By separating payment instructions from execution/settlement, client developers can include payment functionality within their feature sets without, for example, also registering as a licensed money transfer business.
Open Payments account identification
Every OP-enabled account is identified by one or more URLs. These URLs not only identify the account, but are also OP service endpoints that provide the entry point for the API. These URLs are called wallet addresses.
Grant negotiation and authorization
Clients must receive grants before issuing payment instructions. Grants give clients the authorization, via access tokens, to perform one or more operations. Grants represent the rights that are given to the client, such as the right to create an incoming payment request.
Open Payments leverages the Grant Negotiation and Authorization Protocol (GNAP) to define a standard mechanism for clients to request and receive the grants necessary to use the Open Payments API. All requests require signatures, which protect the integrity of the requests.

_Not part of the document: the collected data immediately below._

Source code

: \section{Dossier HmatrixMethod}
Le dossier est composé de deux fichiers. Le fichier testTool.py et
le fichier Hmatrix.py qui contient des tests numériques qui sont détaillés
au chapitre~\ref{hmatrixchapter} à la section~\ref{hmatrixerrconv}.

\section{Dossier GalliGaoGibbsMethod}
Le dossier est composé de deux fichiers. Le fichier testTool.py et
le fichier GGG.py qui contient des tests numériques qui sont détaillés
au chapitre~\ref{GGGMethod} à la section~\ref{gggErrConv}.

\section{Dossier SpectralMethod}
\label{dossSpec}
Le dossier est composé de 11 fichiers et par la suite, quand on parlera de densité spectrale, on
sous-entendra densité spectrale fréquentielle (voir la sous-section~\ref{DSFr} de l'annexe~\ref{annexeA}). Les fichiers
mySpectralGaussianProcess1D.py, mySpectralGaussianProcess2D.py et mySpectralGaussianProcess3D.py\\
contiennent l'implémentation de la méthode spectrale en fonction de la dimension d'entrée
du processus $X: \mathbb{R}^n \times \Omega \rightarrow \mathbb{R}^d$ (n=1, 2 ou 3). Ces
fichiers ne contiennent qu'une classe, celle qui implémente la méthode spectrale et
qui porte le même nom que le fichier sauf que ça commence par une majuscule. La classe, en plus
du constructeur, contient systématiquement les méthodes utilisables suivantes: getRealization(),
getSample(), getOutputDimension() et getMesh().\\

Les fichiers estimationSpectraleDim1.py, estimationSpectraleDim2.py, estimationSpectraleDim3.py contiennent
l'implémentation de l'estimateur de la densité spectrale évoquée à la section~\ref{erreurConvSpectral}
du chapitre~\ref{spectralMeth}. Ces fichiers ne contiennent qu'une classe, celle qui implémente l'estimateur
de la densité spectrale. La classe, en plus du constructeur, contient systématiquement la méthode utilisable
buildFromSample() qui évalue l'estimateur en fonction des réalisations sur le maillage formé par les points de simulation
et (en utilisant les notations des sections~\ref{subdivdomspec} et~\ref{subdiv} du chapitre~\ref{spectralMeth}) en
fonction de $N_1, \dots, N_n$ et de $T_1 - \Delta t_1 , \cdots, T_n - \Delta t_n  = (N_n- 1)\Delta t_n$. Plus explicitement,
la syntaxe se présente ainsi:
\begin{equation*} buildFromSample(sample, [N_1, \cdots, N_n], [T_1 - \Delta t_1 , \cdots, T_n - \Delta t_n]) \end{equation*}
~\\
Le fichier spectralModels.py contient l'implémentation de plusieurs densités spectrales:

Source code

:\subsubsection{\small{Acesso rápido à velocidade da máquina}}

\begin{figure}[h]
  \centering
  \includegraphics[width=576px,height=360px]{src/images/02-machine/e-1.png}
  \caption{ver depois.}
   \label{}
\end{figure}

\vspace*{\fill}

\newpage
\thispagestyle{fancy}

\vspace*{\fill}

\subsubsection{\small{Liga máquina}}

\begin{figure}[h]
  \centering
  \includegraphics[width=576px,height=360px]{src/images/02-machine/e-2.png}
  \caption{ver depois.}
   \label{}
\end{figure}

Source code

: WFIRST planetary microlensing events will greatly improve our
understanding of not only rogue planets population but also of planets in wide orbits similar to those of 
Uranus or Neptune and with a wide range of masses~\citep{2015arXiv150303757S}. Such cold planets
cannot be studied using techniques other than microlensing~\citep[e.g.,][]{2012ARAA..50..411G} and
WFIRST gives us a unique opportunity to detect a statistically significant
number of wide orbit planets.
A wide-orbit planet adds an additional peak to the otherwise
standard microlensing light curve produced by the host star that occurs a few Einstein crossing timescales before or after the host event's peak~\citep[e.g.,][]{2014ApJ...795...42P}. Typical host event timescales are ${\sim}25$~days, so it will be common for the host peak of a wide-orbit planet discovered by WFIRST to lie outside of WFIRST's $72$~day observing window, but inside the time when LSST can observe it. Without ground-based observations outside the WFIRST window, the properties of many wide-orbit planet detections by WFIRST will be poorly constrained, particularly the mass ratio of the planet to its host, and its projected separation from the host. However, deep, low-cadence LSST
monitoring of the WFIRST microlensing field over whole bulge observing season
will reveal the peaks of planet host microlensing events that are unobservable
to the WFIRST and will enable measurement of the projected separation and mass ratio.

Signatures are generated according to the HTTP Signatures specification.
GNAP makes it possible to give account holders specific and fine-grained control over the permissions they grant to the clients that connect to their accounts, including control over the amounts of transactions with time-based and velocity-based limits. This enables powerful use cases such as third-party payment initiation and delegated authorization without compromising the security of the underlying financial accounts and payment instruments.
Review the Grant negotiation and authorization page for more information.
Relation to Open Banking
Open Payments attempts to improve upon existing Open Banking standards as defined in the UK, EU, and other jurisdictions.
Existing Open Banking ecosystems are dominated by aggregators and intermediaries, making it impossible for independent third-parties, such as small merchants, to use payment initiation APIs directly against their customers’ payment accounts. OP allows for scenarios where clients can dynamically register and engage with the API without needing to pre-register with the ASE. This allows for a truly distributed and federated payment ecosystem with global reach and no dependence on any particular underlying account type or settlement system.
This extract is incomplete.